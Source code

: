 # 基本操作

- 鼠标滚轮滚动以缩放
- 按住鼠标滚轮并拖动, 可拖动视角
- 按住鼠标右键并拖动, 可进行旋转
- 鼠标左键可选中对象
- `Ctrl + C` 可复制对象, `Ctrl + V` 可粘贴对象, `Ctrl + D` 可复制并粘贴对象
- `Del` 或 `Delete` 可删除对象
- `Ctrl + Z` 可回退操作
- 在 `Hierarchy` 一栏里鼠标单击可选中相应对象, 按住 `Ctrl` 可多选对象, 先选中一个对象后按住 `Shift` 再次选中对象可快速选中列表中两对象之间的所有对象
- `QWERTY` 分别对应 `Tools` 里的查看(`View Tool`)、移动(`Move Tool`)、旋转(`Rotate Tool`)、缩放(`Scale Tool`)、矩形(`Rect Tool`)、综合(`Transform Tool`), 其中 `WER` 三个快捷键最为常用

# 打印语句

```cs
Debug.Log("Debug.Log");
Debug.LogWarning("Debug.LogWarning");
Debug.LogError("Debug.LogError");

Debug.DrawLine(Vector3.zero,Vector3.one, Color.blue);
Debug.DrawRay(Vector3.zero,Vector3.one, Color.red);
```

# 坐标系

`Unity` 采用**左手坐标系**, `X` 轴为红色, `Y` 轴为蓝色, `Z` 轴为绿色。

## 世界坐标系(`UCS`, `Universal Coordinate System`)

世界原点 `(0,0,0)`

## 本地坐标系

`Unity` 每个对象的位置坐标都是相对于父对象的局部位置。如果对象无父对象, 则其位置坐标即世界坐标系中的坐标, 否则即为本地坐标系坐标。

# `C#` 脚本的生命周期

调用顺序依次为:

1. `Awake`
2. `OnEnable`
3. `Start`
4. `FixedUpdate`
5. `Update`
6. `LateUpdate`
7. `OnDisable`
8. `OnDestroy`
• • •
Work required – Search the data above for the word "Ctrl", then gather each line in which it appears.

Solution –
- `Ctrl + C` 可复制对象, `Ctrl + V` 可粘贴对象, `Ctrl + D` 可复制并粘贴对象
- `Ctrl + Z` 可回退操作
- 在 `Hierarchy` 一栏里鼠标单击可选中相应对象, 按住 `Ctrl` 可多选对象, 先选中一个对象后按住 `Shift` 再次选中对象可快速选中列表中两对象之间的所有对象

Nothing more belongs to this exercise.